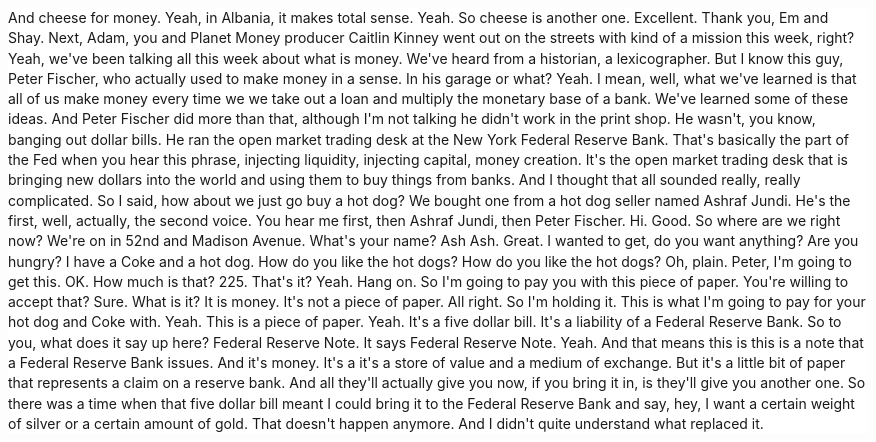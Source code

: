 And cheese for money. Yeah, in Albania, it makes total sense.
Yeah. So cheese is another one. Excellent.
Thank you, Em and Shay. Next, Adam, you and Planet Money
producer Caitlin Kinney went out on the streets with kind of a mission
this week, right? Yeah, we've been talking all this week
about what is money.
We've heard from a historian, a lexicographer.
But I know this guy, Peter Fischer, who actually
used to make money in a sense.
In his garage or what?
Yeah. I mean, well, what we've learned is that all of us
make money every time we we take out a loan and
multiply the monetary base of a bank.
We've learned some of these ideas.
And Peter Fischer did more than that, although I'm not talking
he didn't work in the print shop.
He wasn't, you know, banging out dollar bills.
He ran the open market trading desk
at the New York Federal Reserve Bank.
That's basically the part of the Fed when you hear this phrase,
injecting liquidity, injecting capital, money creation.
It's the open market trading desk that is bringing new dollars
into the world and using them to buy things from banks.
And I thought that all sounded really, really complicated.
So I said, how about we just go buy a hot dog?
We bought one from a hot dog seller named Ashraf Jundi.
He's the first, well, actually, the second voice.
You hear me first, then Ashraf Jundi, then Peter Fischer.
Hi. Good.
So where are we right now?
We're on in 52nd and Madison Avenue.
What's your name? Ash Ash.
Great. I wanted to get, do you want anything?
Are you hungry?
I have a Coke and a hot dog.
How do you like the hot dogs?
How do you like the hot dogs?
Oh, plain.
Peter, I'm going to get this.
OK. How much is that?
225. That's it?
Yeah. Hang on.
So I'm going to pay you with this piece of paper.
You're willing to accept that? Sure.
What is it?
It is money. It's not a piece of paper.
All right. So I'm holding it.
This is what I'm going to pay for your hot dog and Coke with.
Yeah. This is a piece of paper.
Yeah. It's a five dollar bill.
It's a liability of a Federal Reserve Bank.
So to you, what does it say up here?
Federal Reserve Note.
It says Federal Reserve Note.
Yeah. And that means this is this is a note that a Federal Reserve Bank issues.
And it's money.
It's a it's a store of value and a medium of exchange.
But it's a little bit of paper that represents a claim on a reserve bank.
And all they'll actually give you now, if you bring it in, is they'll give you another one.
So there was a time when that five dollar
bill meant I could bring it to the Federal Reserve Bank and say, hey, I want
a certain weight of silver or a certain amount of gold.
That doesn't happen anymore.
And I didn't quite understand what replaced it.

☆ ☆ ☆ ☆ ☆

From the records above, repeat exactly the lines from the one with "Are you hungry?" through the one with "It's a it's", both included.

Are you hungry?
I have a Coke and a hot dog.
How do you like the hot dogs?
How do you like the hot dogs?
Oh, plain.
Peter, I'm going to get this.
OK. How much is that?
225. That's it?
Yeah. Hang on.
So I'm going to pay you with this piece of paper.
You're willing to accept that? Sure.
What is it?
It is money. It's not a piece of paper.
All right. So I'm holding it.
This is what I'm going to pay for your hot dog and Coke with.
Yeah. This is a piece of paper.
Yeah. It's a five dollar bill.
It's a liability of a Federal Reserve Bank.
So to you, what does it say up here?
Federal Reserve Note.
It says Federal Reserve Note.
Yeah. And that means this is this is a note that a Federal Reserve Bank issues.
And it's money.
It's a it's a store of value and a medium of exchange.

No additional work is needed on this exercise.